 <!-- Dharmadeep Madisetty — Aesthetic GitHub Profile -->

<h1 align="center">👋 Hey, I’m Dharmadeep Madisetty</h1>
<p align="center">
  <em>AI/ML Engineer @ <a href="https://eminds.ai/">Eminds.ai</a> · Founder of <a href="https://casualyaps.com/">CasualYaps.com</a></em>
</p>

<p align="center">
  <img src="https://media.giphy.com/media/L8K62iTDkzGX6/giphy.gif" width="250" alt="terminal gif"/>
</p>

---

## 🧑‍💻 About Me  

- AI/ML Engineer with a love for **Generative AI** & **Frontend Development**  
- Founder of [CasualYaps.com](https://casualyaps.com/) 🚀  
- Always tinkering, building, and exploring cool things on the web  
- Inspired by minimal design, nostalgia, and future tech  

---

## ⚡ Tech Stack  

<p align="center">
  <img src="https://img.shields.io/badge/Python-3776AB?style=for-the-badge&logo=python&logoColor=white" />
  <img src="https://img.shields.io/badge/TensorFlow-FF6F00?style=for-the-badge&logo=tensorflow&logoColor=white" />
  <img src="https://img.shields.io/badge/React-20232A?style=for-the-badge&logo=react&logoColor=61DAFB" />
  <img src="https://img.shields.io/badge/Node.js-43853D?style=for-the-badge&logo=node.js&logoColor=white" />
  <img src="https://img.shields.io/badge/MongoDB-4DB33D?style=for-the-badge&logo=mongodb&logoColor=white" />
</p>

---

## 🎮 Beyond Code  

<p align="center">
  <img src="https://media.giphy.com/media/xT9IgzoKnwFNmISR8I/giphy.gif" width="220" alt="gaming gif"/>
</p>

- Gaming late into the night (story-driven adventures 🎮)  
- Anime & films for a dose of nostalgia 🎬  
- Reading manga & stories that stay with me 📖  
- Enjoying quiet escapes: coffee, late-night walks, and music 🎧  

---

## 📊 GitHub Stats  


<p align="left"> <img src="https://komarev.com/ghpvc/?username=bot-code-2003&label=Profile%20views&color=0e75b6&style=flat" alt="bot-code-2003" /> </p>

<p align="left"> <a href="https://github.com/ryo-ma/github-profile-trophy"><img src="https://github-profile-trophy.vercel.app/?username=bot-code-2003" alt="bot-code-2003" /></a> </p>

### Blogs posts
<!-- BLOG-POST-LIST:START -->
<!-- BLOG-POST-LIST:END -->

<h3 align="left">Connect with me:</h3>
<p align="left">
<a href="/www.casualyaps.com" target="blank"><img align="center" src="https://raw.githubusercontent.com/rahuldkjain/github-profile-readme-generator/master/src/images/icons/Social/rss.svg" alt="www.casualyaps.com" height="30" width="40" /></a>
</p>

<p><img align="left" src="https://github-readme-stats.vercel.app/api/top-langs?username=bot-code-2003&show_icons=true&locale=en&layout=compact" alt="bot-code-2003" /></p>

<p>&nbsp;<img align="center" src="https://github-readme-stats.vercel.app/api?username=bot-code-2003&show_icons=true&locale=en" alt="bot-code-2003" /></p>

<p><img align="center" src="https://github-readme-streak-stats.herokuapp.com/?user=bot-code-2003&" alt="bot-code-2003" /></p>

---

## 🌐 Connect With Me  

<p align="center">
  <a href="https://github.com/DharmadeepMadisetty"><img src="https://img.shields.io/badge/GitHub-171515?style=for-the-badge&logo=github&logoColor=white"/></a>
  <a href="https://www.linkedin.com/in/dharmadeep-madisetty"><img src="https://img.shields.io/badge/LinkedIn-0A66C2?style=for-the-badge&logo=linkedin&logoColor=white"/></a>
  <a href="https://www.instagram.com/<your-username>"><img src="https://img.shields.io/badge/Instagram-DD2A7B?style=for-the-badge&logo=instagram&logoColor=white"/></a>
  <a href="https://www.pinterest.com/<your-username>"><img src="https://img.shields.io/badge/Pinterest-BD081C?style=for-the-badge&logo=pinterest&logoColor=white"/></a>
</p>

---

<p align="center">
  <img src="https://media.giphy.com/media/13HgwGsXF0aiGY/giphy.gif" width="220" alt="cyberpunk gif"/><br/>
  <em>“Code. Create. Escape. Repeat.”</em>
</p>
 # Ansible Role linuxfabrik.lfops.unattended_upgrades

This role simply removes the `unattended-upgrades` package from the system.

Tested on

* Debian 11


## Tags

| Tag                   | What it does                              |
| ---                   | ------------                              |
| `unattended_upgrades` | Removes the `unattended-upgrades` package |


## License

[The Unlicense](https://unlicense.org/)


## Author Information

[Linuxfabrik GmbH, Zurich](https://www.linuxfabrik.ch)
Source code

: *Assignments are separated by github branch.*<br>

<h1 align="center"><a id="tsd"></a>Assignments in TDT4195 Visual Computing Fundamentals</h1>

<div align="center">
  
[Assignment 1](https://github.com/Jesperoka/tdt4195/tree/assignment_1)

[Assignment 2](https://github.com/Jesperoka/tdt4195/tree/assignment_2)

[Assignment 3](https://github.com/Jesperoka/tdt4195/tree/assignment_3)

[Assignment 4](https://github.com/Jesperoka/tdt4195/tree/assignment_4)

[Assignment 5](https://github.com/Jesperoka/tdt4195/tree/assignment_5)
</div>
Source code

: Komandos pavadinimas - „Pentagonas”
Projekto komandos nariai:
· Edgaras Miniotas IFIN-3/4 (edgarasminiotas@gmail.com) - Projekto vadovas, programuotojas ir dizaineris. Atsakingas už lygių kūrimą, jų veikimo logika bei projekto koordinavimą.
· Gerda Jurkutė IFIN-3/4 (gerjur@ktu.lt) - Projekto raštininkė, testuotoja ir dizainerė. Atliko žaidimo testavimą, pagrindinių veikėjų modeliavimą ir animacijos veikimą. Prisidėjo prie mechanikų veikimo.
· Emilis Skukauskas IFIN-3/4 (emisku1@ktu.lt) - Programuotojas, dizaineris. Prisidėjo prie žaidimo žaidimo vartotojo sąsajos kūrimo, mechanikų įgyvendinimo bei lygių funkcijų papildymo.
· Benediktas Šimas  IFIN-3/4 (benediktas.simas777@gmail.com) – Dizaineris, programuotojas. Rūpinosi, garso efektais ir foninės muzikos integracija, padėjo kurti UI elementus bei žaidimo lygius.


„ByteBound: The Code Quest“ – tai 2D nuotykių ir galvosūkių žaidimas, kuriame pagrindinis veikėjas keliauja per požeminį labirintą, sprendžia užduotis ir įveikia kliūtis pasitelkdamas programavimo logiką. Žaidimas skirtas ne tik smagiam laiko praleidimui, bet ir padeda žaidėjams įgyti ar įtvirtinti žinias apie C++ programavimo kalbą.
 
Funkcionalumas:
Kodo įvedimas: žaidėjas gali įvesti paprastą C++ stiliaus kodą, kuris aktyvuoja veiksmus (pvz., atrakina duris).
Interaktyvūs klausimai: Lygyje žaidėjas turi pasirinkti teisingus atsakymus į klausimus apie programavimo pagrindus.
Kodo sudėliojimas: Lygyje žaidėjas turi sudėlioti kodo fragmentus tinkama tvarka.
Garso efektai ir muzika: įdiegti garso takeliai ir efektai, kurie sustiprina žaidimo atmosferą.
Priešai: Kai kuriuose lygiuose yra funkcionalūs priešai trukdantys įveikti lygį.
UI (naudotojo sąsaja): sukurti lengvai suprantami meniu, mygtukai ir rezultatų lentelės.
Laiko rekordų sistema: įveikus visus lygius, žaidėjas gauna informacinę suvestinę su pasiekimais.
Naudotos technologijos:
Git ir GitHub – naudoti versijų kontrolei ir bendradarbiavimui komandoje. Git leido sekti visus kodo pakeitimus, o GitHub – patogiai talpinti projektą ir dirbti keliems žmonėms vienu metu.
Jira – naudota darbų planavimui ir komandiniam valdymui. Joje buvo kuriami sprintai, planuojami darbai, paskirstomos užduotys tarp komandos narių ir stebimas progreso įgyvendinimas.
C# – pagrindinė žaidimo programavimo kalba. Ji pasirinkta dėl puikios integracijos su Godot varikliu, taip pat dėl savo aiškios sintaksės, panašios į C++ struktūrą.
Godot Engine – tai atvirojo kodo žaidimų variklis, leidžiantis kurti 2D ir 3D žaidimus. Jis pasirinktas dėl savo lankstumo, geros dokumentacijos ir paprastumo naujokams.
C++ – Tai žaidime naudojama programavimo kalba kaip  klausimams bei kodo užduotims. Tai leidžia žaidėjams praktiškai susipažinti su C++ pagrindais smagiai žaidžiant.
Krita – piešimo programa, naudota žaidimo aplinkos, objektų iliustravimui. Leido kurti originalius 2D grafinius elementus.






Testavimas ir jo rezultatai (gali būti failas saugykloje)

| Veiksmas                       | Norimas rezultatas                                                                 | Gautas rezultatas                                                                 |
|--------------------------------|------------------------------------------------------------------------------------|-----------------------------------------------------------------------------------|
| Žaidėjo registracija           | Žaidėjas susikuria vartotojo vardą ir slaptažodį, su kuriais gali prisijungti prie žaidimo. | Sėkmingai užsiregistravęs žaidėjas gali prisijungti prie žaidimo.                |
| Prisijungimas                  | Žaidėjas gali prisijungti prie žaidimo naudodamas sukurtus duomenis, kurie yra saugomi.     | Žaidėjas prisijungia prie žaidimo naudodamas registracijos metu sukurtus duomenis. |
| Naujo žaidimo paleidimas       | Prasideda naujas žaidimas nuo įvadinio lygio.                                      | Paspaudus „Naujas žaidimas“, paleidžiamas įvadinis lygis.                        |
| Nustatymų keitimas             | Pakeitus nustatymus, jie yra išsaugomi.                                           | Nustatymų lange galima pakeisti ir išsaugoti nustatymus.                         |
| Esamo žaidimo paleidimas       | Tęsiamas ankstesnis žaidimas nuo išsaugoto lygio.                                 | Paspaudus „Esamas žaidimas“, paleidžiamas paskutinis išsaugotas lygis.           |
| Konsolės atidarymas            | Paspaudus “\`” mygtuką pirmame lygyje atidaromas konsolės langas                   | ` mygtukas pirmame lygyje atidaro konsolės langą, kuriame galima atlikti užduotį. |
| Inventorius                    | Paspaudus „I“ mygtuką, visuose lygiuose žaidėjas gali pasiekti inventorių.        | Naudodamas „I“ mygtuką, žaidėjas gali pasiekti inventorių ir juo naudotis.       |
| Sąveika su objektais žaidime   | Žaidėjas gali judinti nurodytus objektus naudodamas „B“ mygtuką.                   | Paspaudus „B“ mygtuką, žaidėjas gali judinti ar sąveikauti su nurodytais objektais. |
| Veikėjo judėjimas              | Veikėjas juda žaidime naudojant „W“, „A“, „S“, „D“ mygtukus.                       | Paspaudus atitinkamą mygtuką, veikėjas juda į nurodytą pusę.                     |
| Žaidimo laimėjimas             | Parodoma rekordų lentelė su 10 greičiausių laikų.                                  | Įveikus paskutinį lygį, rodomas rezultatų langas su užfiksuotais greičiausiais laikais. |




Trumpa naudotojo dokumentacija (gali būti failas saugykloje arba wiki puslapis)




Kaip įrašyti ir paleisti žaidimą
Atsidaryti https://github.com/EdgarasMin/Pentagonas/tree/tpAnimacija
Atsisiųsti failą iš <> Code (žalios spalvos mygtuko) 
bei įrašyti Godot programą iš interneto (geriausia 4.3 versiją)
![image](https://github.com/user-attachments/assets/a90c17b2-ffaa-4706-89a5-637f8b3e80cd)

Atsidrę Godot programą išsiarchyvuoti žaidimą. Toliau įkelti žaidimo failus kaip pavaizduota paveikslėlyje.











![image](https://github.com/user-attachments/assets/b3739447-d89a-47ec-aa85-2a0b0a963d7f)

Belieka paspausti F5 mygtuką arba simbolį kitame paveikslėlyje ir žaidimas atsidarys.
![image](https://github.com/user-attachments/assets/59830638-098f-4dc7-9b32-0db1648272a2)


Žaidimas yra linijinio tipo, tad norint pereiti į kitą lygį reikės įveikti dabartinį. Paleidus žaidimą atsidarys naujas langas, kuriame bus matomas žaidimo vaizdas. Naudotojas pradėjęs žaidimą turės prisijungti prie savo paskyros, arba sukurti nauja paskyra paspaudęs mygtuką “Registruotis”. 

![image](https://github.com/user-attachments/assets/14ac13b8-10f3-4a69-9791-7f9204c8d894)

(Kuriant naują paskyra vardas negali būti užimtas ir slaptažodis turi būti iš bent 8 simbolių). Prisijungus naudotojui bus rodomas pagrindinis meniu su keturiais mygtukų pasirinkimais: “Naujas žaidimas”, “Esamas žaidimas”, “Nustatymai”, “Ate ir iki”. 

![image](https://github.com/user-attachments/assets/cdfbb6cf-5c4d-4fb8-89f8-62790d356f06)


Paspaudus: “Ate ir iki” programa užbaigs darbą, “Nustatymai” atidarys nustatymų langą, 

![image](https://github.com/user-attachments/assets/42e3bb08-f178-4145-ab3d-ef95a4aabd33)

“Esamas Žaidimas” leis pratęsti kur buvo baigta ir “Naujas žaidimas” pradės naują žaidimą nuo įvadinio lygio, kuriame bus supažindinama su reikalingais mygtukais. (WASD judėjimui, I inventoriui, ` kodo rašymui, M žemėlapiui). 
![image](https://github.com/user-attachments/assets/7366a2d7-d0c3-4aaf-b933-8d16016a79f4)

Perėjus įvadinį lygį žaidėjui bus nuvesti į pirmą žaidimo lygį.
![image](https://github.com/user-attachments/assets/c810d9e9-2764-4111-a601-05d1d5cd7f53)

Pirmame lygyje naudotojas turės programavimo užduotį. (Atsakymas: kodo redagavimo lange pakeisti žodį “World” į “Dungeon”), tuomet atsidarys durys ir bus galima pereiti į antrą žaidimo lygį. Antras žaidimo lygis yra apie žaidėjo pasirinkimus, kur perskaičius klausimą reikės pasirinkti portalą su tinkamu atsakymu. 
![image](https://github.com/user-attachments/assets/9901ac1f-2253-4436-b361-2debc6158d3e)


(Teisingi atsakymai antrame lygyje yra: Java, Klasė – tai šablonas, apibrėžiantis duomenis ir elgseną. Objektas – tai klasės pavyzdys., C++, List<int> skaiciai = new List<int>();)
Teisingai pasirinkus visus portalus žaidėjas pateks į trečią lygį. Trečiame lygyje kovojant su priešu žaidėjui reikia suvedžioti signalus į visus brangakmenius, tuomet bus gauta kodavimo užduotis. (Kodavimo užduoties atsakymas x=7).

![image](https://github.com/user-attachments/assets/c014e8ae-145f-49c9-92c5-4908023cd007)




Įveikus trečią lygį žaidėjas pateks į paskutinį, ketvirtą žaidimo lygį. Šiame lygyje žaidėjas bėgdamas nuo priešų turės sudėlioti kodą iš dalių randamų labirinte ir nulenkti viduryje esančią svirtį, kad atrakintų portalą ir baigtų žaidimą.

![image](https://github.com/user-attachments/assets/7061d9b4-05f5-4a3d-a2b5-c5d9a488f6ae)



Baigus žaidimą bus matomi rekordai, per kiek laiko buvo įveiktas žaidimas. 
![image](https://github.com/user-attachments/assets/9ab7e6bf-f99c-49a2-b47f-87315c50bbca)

------------------------------

> **WHAT THE TASK ASKS**
Take every line from the data above that holds "Jesperoka" and copy it out.

> **SOLUTION**
[Assignment 1](https://github.com/Jesperoka/tdt4195/tree/assignment_1)
[Assignment 2](https://github.com/Jesperoka/tdt4195/tree/assignment_2)
[Assignment 3](https://github.com/Jesperoka/tdt4195/tree/assignment_3)
[Assignment 4](https://github.com/Jesperoka/tdt4195/tree/assignment_4)
[Assignment 5](https://github.com/Jesperoka/tdt4195/tree/assignment_5)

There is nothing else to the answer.